Lookalike model completed. Results saved to 'Lookalike.csv'.


In [2]:
# Feature engineering: Enhanced aggregation with product preferences
product_preference = transactions.groupby(['CustomerID', 'Category']).size().unstack(fill_value=0)
customer_features = transactions.groupby('CustomerID').agg(
    TotalSpending=('TotalValue', 'sum'),
    AvgTransactionValue=('TotalValue', 'mean'),
    TotalTransactions=('TransactionID', 'count'),
    AvgQuantity=('Quantity', 'mean'),
    Region=('Region', 'first')  # Keep region for encoding
).reset_index()

# Merge product preferences with customer features
customer_features = customer_features.merge(product_preference, on='CustomerID', how='left')

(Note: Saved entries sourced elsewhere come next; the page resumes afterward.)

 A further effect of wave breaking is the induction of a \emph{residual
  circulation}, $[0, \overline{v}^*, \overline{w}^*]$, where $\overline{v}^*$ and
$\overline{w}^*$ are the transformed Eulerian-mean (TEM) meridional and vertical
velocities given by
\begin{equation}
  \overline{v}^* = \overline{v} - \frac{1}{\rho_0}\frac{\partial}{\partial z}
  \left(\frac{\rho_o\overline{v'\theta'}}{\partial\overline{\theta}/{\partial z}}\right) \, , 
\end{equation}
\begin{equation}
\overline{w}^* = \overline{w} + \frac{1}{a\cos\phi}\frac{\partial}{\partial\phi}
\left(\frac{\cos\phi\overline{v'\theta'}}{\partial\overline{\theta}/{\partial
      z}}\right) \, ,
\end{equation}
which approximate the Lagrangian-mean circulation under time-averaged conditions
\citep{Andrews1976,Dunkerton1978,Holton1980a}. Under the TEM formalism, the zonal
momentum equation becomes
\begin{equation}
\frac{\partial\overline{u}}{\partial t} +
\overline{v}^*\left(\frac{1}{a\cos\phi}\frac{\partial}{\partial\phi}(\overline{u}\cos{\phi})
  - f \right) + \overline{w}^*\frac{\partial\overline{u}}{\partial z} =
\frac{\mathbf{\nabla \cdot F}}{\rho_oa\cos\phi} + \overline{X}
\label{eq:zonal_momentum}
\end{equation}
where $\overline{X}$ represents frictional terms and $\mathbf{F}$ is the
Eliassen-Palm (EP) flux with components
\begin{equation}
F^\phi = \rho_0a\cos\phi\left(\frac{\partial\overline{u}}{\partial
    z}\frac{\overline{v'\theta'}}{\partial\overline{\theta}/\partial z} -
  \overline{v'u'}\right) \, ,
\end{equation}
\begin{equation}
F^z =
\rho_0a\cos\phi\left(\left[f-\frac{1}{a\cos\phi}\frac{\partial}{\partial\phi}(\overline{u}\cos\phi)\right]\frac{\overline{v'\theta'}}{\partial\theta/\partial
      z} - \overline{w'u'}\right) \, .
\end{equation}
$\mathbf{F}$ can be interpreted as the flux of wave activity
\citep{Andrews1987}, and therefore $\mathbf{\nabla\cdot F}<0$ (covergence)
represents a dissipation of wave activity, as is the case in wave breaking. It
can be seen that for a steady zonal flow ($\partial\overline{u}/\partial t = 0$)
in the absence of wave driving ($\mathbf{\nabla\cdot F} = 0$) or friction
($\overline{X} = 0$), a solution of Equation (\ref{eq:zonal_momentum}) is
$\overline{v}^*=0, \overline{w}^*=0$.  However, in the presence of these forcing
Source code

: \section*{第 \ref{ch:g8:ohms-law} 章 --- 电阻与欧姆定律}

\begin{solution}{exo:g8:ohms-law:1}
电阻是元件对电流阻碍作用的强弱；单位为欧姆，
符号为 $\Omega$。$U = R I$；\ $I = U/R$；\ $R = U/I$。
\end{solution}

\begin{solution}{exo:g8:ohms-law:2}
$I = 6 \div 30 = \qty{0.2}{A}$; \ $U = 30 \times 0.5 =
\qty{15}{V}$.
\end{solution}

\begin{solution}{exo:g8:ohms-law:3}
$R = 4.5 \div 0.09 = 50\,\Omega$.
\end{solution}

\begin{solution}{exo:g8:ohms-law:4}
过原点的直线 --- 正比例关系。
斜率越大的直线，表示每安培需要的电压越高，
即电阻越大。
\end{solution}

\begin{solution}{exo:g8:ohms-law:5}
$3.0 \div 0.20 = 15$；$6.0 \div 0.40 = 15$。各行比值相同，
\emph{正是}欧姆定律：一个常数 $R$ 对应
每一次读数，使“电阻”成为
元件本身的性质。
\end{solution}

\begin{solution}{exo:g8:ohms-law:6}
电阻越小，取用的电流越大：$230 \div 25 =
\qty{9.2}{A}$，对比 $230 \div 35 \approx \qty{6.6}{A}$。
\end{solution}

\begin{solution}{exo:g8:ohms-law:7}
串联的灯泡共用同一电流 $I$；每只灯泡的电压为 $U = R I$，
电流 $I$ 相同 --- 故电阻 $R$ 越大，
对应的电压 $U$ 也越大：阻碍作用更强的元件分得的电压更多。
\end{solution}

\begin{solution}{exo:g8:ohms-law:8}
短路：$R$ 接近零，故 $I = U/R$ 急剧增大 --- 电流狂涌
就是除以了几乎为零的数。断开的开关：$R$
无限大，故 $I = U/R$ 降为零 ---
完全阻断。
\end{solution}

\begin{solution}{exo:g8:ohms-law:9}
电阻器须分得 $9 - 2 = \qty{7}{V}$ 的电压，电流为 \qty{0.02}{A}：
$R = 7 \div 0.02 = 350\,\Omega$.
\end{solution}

# Encode Region using one-hot encoding
region_encoded = pd.get_dummies(customer_features['Region'], prefix='Region')
customer_features = pd.concat([customer_features, region_encoded], axis=1)
customer_features.drop('Region', axis=1, inplace=True)

# Apply weights to numerical features
weights = {
    'TotalSpending': 0.4,
    'AvgTransactionValue': 0.3,
    'TotalTransactions': 0.2,
    'AvgQuantity': 0.1
}
for feature, weight in weights.items():
    customer_features[feature] *= weight

# Normalize all features
numerical_features = customer_features.select_dtypes(include=['float64', 'int64']).columns
scaler = MinMaxScaler()
customer_features[numerical_features] = scaler.fit_transform(customer_features[numerical_features])

# Compute cosine similarity
similarity_matrix = cosine_similarity(customer_features.drop(columns=['CustomerID']))

# Enhanced recommendation logic
lookalikes = []
for i, customer_id in enumerate(customer_features['CustomerID']):
    # Get similarity scores for the current customer
    sim_scores = similarity_matrix[i]
    # Find top 3 most similar customers, excluding the customer itself
    top_indices = sim_scores.argsort()[-4:-1][::-1]
    for idx in top_indices:
        lookalikes.append({
            'CustomerID': customer_id,
            'LookalikeID': customer_features.iloc[idx]['CustomerID'],
            'SimilarityScore': sim_scores[idx]
        })

# Save the enhanced lookalike results
lookalike_df = pd.DataFrame(lookalikes)
lookalike_df.to_csv('Enhanced_Lookalike.csv', index=False)

print("Enhanced Lookalike model completed. Results saved to 'Enhanced_Lookalike.csv'.")


Enhanced Lookalike model completed. Results saved to 'Enhanced_Lookalike.csv'.